## PROBLEM REQUIREMENTS
Return the data verbatim, without pictures.

## PROVIDED DATA
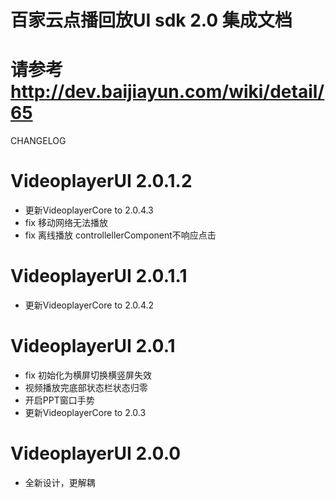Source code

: # 百家云点播回放UI sdk 2.0 集成文档
请参考 http://dev.baijiayun.com/wiki/detail/65
=============
CHANGELOG 

VideoplayerUI 2.0.1.2
==============
- 更新VideoplayerCore to 2.0.4.3
- fix 移动网络无法播放
- fix 离线播放 controllellerComponent不响应点击

VideoplayerUI 2.0.1.1
==============
- 更新VideoplayerCore to 2.0.4.2

VideoplayerUI 2.0.1
==============
- fix 初始化为横屏切换横竖屏失效
- 视频播放完底部状态栏状态归零
- 开启PPT窗口手势
- 更新VideoplayerCore to 2.0.3

VideoplayerUI 2.0.0
==============
- 全新设计，更解耦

## TASK RESULT
Source code

: # 百家云点播回放UI sdk 2.0 集成文档
请参考 http://dev.baijiayun.com/wiki/detail/65
=============
CHANGELOG 

VideoplayerUI 2.0.1.2
==============
- 更新VideoplayerCore to 2.0.4.3
- fix 移动网络无法播放
- fix 离线播放 controllellerComponent不响应点击

VideoplayerUI 2.0.1.1
==============
- 更新VideoplayerCore to 2.0.4.2

VideoplayerUI 2.0.1
==============
- fix 初始化为横屏切换横竖屏失效
- 视频播放完底部状态栏状态归零
- 开启PPT窗口手势
- 更新VideoplayerCore to 2.0.3

VideoplayerUI 2.0.0
==============
- 全新设计，更解耦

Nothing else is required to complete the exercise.